------ INFORMATION PROVIDED

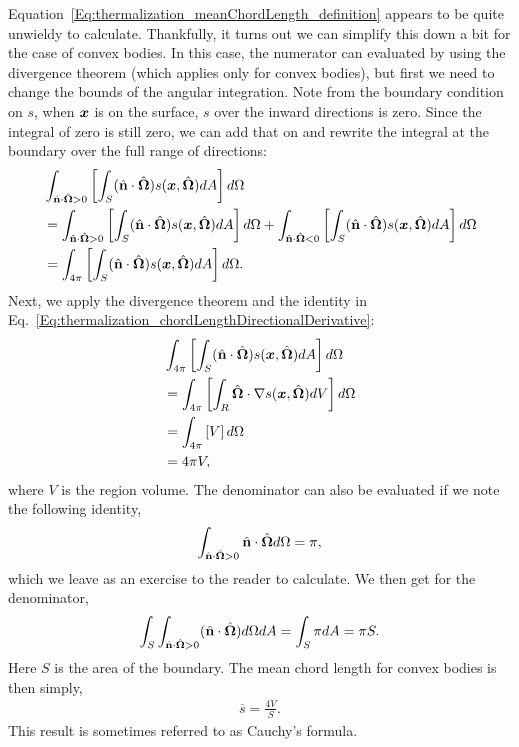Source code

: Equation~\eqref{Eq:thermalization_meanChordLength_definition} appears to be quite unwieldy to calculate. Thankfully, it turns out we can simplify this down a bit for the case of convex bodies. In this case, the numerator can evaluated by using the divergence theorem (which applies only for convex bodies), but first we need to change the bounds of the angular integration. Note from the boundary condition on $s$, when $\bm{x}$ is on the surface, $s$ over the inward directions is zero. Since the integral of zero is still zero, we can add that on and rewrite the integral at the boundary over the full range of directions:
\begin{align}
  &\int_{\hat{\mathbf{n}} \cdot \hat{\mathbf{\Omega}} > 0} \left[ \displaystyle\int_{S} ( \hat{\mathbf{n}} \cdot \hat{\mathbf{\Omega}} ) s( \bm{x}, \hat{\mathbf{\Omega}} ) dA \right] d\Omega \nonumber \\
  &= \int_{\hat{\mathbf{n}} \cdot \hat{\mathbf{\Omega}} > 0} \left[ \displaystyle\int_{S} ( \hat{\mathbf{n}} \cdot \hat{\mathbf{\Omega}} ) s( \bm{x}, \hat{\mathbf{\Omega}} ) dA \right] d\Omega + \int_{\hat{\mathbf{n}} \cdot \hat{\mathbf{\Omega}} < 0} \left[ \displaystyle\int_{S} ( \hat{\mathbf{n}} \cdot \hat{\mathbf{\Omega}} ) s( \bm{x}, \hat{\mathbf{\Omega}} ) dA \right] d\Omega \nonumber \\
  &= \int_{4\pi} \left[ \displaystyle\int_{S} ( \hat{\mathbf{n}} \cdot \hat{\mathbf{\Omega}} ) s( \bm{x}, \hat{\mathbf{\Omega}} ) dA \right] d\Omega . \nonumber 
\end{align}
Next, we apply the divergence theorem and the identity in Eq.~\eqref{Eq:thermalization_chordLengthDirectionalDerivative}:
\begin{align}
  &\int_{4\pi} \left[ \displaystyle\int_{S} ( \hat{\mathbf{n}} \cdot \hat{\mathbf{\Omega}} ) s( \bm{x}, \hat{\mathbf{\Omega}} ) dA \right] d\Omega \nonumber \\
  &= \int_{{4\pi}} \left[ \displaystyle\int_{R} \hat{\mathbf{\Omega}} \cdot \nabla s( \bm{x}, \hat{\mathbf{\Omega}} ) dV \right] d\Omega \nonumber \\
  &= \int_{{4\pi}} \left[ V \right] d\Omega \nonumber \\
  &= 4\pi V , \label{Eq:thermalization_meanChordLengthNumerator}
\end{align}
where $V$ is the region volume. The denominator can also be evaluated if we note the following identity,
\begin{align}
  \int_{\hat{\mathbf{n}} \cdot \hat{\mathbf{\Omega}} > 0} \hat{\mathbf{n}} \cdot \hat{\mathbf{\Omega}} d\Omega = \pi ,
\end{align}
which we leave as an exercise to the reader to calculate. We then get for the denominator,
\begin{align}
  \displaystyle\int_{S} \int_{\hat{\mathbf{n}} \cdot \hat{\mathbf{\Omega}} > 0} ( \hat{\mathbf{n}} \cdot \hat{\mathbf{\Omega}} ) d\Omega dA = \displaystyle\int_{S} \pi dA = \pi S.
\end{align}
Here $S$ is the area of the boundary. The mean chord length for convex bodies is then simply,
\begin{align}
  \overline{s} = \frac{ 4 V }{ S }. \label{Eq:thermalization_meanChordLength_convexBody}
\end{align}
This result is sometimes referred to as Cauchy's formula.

------------

Output the data exactly. Leave every picture out.

OUTPUT FOR THIS TASK:
Source code

: Equation~\eqref{Eq:thermalization_meanChordLength_definition} appears to be quite unwieldy to calculate. Thankfully, it turns out we can simplify this down a bit for the case of convex bodies. In this case, the numerator can evaluated by using the divergence theorem (which applies only for convex bodies), but first we need to change the bounds of the angular integration. Note from the boundary condition on $s$, when $\bm{x}$ is on the surface, $s$ over the inward directions is zero. Since the integral of zero is still zero, we can add that on and rewrite the integral at the boundary over the full range of directions:
\begin{align}
  &\int_{\hat{\mathbf{n}} \cdot \hat{\mathbf{\Omega}} > 0} \left[ \displaystyle\int_{S} ( \hat{\mathbf{n}} \cdot \hat{\mathbf{\Omega}} ) s( \bm{x}, \hat{\mathbf{\Omega}} ) dA \right] d\Omega \nonumber \\
  &= \int_{\hat{\mathbf{n}} \cdot \hat{\mathbf{\Omega}} > 0} \left[ \displaystyle\int_{S} ( \hat{\mathbf{n}} \cdot \hat{\mathbf{\Omega}} ) s( \bm{x}, \hat{\mathbf{\Omega}} ) dA \right] d\Omega + \int_{\hat{\mathbf{n}} \cdot \hat{\mathbf{\Omega}} < 0} \left[ \displaystyle\int_{S} ( \hat{\mathbf{n}} \cdot \hat{\mathbf{\Omega}} ) s( \bm{x}, \hat{\mathbf{\Omega}} ) dA \right] d\Omega \nonumber \\
  &= \int_{4\pi} \left[ \displaystyle\int_{S} ( \hat{\mathbf{n}} \cdot \hat{\mathbf{\Omega}} ) s( \bm{x}, \hat{\mathbf{\Omega}} ) dA \right] d\Omega . \nonumber 
\end{align}
Next, we apply the divergence theorem and the identity in Eq.~\eqref{Eq:thermalization_chordLengthDirectionalDerivative}:
\begin{align}
  &\int_{4\pi} \left[ \displaystyle\int_{S} ( \hat{\mathbf{n}} \cdot \hat{\mathbf{\Omega}} ) s( \bm{x}, \hat{\mathbf{\Omega}} ) dA \right] d\Omega \nonumber \\
  &= \int_{{4\pi}} \left[ \displaystyle\int_{R} \hat{\mathbf{\Omega}} \cdot \nabla s( \bm{x}, \hat{\mathbf{\Omega}} ) dV \right] d\Omega \nonumber \\
  &= \int_{{4\pi}} \left[ V \right] d\Omega \nonumber \\
  &= 4\pi V , \label{Eq:thermalization_meanChordLengthNumerator}
\end{align}
where $V$ is the region volume. The denominator can also be evaluated if we note the following identity,
\begin{align}
  \int_{\hat{\mathbf{n}} \cdot \hat{\mathbf{\Omega}} > 0} \hat{\mathbf{n}} \cdot \hat{\mathbf{\Omega}} d\Omega = \pi ,
\end{align}
which we leave as an exercise to the reader to calculate. We then get for the denominator,
\begin{align}
  \displaystyle\int_{S} \int_{\hat{\mathbf{n}} \cdot \hat{\mathbf{\Omega}} > 0} ( \hat{\mathbf{n}} \cdot \hat{\mathbf{\Omega}} ) d\Omega dA = \displaystyle\int_{S} \pi dA = \pi S.
\end{align}
Here $S$ is the area of the boundary. The mean chord length for convex bodies is then simply,
\begin{align}
  \overline{s} = \frac{ 4 V }{ S }. \label{Eq:thermalization_meanChordLength_convexBody}
\end{align}
This result is sometimes referred to as Cauchy's formula.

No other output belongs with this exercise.